RECORDS:
***

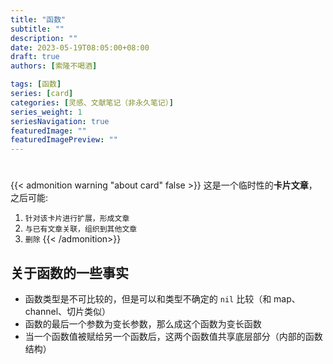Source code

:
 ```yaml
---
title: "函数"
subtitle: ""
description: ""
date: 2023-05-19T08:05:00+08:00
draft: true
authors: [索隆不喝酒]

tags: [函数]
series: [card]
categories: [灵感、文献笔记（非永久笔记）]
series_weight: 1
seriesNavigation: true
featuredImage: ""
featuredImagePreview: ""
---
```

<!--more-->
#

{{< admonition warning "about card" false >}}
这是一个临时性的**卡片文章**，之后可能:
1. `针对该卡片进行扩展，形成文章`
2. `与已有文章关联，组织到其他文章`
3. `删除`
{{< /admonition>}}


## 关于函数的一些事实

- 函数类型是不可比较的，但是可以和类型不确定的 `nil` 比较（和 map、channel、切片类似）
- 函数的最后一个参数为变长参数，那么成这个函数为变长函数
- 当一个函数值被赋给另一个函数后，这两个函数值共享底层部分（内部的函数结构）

***

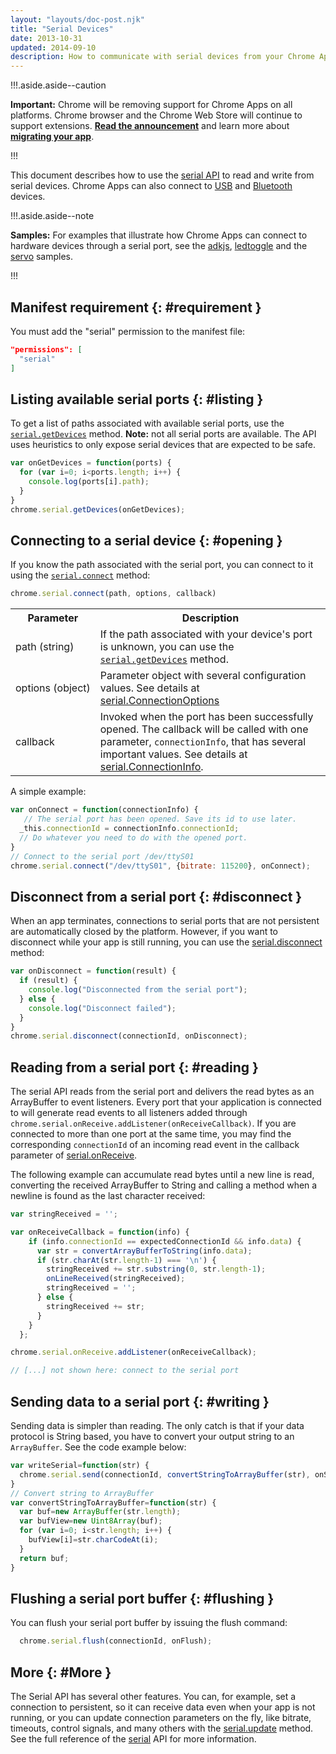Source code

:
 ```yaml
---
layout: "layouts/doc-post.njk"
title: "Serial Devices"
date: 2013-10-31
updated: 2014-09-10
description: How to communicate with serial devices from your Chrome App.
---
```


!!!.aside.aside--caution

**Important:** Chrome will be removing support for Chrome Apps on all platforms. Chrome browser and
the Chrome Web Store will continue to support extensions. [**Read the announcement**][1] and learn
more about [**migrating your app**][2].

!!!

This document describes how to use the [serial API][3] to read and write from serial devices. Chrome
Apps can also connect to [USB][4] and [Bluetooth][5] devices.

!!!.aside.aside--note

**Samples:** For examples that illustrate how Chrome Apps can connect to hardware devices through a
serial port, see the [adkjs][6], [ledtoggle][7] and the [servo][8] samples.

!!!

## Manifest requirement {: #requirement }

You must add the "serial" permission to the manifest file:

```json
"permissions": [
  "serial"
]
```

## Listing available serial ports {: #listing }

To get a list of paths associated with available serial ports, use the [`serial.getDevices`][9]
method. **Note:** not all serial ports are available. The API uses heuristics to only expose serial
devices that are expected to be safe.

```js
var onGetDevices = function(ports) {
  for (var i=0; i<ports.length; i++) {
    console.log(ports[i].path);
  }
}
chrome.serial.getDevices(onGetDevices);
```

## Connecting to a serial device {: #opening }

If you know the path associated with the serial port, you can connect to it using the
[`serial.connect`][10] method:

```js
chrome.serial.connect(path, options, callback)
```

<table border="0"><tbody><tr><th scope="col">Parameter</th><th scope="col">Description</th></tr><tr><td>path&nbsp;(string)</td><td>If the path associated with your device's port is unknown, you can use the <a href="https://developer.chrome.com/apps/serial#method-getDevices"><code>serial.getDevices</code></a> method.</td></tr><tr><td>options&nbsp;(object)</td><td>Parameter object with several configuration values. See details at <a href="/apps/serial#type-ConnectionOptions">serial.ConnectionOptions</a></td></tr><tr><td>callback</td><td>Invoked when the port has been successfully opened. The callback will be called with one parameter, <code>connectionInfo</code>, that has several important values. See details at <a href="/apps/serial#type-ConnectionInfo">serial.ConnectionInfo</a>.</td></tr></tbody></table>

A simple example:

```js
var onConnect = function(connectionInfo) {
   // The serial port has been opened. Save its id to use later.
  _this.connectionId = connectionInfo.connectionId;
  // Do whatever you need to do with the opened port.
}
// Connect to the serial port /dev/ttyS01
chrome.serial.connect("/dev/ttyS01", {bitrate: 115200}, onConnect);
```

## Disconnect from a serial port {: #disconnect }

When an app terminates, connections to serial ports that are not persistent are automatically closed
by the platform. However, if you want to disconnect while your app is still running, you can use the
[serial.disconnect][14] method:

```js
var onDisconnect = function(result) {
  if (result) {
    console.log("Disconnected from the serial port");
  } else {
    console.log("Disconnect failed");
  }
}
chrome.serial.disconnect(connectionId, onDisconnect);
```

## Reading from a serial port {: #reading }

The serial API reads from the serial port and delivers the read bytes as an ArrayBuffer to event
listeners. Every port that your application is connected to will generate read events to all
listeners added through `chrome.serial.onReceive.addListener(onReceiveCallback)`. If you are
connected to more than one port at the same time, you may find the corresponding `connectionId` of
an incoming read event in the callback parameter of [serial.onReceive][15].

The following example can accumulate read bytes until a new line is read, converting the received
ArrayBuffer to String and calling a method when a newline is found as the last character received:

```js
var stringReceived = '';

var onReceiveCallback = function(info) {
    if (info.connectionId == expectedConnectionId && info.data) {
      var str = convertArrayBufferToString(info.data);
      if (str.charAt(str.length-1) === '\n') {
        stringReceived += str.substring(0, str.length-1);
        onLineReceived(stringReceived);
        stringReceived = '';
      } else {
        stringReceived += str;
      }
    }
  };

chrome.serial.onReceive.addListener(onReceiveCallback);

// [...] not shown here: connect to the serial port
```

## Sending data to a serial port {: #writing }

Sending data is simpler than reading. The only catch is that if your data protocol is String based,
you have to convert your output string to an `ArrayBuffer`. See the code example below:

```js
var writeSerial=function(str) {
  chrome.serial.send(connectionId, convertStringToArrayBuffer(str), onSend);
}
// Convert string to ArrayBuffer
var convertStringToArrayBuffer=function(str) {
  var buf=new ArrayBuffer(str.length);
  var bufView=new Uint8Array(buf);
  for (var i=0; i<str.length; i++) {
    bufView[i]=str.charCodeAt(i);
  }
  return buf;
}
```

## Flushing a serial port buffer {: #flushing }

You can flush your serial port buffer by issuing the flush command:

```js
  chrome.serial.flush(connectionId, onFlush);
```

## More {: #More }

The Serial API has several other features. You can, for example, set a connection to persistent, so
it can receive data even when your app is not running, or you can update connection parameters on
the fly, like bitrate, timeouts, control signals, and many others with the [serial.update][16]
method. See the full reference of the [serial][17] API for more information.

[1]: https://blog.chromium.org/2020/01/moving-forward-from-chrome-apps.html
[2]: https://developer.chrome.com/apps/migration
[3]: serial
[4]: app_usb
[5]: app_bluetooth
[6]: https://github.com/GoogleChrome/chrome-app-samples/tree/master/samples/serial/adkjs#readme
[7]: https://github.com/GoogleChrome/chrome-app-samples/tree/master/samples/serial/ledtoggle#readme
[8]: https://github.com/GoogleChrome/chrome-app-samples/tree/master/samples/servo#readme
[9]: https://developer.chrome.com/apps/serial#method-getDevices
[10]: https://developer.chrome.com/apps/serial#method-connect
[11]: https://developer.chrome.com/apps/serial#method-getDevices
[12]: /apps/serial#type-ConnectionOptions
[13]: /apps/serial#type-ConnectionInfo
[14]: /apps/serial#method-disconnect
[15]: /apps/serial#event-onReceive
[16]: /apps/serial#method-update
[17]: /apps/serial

***

WHAT YOU WILL DO: Among the entries above, copy exactly only the lines starting with the one containing "[11]: https://developer.chrome.com/apps/serial#method-getDevices" and going through the one containing "[17]: /apps/serial", both ends included.

RESPONSE BELOW:
[11]: https://developer.chrome.com/apps/serial#method-getDevices
[12]: /apps/serial#type-ConnectionOptions
[13]: /apps/serial#type-ConnectionInfo
[14]: /apps/serial#method-disconnect
[15]: /apps/serial#event-onReceive
[16]: /apps/serial#method-update
[17]: /apps/serial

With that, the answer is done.